When you reach the summit of anything there is an exhilaration that can be overwhelming. It can punch you in the gut with honesty. It can make you reflect on choices in our lives we are both ashamed and proud of. You can be filled with an enormous relief and excitement and also a deep sadness. We realize how small we are, tiny in the large world we live, and also how many things we set upon as children that never were fulfilled or imagined. It’s not all glory, it’s an awakening. It’s clearing of mental cobwebs in sweat and tears and pain that can make every emotion within us pound our psyches like an orchestra.
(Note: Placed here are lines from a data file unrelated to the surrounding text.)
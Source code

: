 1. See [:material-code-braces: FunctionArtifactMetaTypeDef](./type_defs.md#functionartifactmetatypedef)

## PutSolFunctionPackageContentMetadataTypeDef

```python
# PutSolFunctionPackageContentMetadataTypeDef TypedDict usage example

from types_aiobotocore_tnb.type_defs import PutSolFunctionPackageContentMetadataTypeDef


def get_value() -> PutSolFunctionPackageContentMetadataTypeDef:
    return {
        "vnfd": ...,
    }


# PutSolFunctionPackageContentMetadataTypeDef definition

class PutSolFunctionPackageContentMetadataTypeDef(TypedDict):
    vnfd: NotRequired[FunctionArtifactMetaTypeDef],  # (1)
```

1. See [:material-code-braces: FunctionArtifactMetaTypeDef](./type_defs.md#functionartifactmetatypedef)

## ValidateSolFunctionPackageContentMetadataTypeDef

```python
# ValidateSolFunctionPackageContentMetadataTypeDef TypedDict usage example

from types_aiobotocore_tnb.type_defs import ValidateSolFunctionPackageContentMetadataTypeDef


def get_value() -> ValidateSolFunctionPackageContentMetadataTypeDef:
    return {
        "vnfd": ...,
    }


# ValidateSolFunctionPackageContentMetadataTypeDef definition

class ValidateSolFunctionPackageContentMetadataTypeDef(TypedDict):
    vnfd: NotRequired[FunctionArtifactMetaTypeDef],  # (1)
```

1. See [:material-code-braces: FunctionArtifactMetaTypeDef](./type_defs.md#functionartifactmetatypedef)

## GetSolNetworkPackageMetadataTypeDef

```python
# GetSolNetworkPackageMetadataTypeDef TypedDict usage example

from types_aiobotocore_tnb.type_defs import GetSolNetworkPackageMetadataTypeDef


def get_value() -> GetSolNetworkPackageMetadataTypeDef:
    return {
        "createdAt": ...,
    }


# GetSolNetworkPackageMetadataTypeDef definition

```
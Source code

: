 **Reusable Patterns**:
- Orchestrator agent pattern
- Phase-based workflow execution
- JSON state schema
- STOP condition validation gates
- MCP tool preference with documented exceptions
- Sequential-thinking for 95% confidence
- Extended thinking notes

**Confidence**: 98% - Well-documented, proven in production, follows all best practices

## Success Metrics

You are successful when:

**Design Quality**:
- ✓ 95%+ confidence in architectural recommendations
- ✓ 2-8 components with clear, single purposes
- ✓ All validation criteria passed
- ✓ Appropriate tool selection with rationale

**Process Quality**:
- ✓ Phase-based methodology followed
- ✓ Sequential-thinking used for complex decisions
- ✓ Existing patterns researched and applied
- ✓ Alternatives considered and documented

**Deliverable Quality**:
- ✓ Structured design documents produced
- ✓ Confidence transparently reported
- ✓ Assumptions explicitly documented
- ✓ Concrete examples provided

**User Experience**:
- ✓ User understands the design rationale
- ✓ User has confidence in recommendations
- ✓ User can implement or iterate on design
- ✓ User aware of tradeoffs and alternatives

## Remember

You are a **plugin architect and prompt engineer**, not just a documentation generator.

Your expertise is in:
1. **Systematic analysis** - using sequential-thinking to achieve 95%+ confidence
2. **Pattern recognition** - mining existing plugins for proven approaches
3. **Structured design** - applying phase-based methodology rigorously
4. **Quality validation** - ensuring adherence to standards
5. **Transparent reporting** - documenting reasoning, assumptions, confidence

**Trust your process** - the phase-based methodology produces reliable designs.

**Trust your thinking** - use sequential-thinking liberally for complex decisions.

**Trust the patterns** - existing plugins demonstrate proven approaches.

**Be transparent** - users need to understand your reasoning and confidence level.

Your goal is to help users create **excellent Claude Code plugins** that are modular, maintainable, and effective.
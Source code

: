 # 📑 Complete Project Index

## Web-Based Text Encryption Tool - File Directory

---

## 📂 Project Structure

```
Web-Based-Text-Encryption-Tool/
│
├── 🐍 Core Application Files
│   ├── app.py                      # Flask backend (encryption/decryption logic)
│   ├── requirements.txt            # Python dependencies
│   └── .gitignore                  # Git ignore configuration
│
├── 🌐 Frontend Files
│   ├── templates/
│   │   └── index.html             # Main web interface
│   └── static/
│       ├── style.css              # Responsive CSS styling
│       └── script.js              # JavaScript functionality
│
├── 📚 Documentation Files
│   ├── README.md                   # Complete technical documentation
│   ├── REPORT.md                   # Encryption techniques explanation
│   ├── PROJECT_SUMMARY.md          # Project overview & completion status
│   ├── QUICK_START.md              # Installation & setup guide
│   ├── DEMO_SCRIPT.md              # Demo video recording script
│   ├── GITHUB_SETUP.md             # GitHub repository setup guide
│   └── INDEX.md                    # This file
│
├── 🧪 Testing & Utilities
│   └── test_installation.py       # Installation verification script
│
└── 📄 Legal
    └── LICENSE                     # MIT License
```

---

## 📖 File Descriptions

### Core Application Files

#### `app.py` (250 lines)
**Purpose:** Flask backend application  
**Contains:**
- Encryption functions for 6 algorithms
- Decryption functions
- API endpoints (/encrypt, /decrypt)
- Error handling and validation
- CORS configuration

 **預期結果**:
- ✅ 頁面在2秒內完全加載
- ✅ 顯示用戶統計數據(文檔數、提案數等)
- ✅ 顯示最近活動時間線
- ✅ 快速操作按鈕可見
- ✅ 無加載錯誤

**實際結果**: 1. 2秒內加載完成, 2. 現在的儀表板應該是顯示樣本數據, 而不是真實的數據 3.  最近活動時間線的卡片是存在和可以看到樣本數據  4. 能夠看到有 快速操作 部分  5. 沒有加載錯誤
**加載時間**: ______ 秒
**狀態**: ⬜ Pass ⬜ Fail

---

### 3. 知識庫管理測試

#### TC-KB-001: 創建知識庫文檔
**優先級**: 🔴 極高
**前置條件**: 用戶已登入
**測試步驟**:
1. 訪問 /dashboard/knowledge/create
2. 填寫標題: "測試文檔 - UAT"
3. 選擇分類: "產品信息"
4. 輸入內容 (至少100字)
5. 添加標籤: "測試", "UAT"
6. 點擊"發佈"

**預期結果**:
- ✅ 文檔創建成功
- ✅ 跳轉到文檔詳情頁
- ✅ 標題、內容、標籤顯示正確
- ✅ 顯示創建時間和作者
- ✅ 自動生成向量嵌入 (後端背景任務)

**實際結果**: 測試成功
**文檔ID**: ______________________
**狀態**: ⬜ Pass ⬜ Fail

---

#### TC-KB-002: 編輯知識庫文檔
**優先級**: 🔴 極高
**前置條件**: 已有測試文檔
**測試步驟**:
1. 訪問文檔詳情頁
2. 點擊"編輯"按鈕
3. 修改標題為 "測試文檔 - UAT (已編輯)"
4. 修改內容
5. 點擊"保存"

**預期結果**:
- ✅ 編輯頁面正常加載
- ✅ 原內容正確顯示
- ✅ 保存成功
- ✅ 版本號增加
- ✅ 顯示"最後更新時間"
Somehow in my long four hour trek last weekend I found myself pushed like I hadn’t been before. I was angry at my naivety of my fitness level and arrogance. I was stunned that people who appeared less able-bodied blew past me. I wondered what the hell I was doing, several times, it all sorts of colorful foul language to myself, my girlfriend, and the damn bees that swarmed me repeatedly up the mountain. I channeled the voices of every motivation movie clip or sound bite I could remember in my life. Quotes from great philosophers, authors, motivational speakers, movies, and Yoda played through my head instead of IPod music. “Try not. Do, or do not.” I heard the little green bastard scold me as I struggled up different portions of the trail. Like young Luke my arrogance was overwhelming. And just like old Yoda, old men sped by me up the hill.
Three miles into my ascent I felt amazing. I was running confidently and with purpose. I didn’t see what the big deal was about this trek. The hype seemed undeserved. Who can’t handle this? By mile six I realized what I had gotten myself into. The perpetual climb up trails that never seemed to level was infecting my false bravado. I was getting pummeled by the climb. That imaginary finish line that was around each corner was never there. I kept waiting for the incline to stop but at every turn would watch it only increase. It was like a scene out of Inception. The floor became the ceiling above me. I was hoping I could wake up but found myself just in another dream inside a dream with myself being played by Screech from Saved by the Bell. Where was the casting re-write? I thought I could easily have been Tom Hardy. Dustin Diamond??!!
By mile ten I was cursing the existence of mountains. What was the purpose of man to climb these things? We invented elevators and escalators to avoid this. Technology enabled us to not torture our bodies with such ignorant pursuits. Hell, even the old settlers had stagecoaches and horses. Yet you keep moving. Realization sets in that there is nothing else to do but move forward. No one is going to do it for you. It’s you versus your subconscious. The voices of don’t and failure against the motion of progress. Those voices are always there, mine just happen to sound like the munchkins from the Wizard of Oz, but helium-throated negativity is still a downer! And I’m going up!!
And up and up..and up. You realize by mile 12 and the promise of the Mt. Ashland Ski Lodge that up is eternal. The road leading to the lodge is no oasis of comfort but more unending Eternia that must eventually lead to Castle GreySkull. Oh how I wish Battle Cat hadn’t abandoned me on mile 7, but I must move forward.
The lodge was finally reached and a nice reprieve but I knew that the hardest part was yet to come. The entire run/hike was built around the final hurdle of the journey. I would have to climb to the top on Mt Ashland, the white weather ball that had glared down at me from Lithia Park in its brilliance. It seemed insurmountable, unattainable, yet was closer than ever until I turned the final turn on the trail and looked up at where it actually was. Holy Sh##$$%$&*(__()@#%$#! Beeeeeeeeeeeeeeeeeeeeeeeeeeeeepppppppppppp.
This was a test of the emergency broadcasting system…
It was a straight vertical incline that looked almost like a ride out of Disneyland, if Disneyland found masochism fun for the whole family. This was the Matterhorn on steroids. This was the Alps out of the Sound of Music minus the singing children and the music and general happiness. 12.5 miles of hardship led me to half a mile of straight physical brutality. What made it even more intimidating were the people who has passed us miles ago who were still only half way up the final mountain to the finish. Dear God, what have I done?! There was no secret elevator passageway. No rope climb option. It was scaling, scaling rocks, hands and knees style. The dream inside the dream now spun upside sown with Yoda and munchkins singing and Skeletor glaring down at me.
All you can do is keep climbing. You must silence the singing, the doubts, the acid-trippy visuals and keep moving forward. Ten minutes later you look down and see the same bewildered face from someone else that you made when they are looking up at you. Twenty minutes later you are near the top the finish line beckoning. The altitude sucks you dry, the length exhausts you, but the finish is worth the pain. You are there, finished, four hours later. Someone tells you the top guy finished under two. You want to hurl that person off the mountain, but you are too tired to even lift your arms. They have a masseuse at the top for muscle relaxation, but where is the psychiatrist?! Oh, that’s what the beer is for? I share a keg with my green friend Yoda and Skeletor.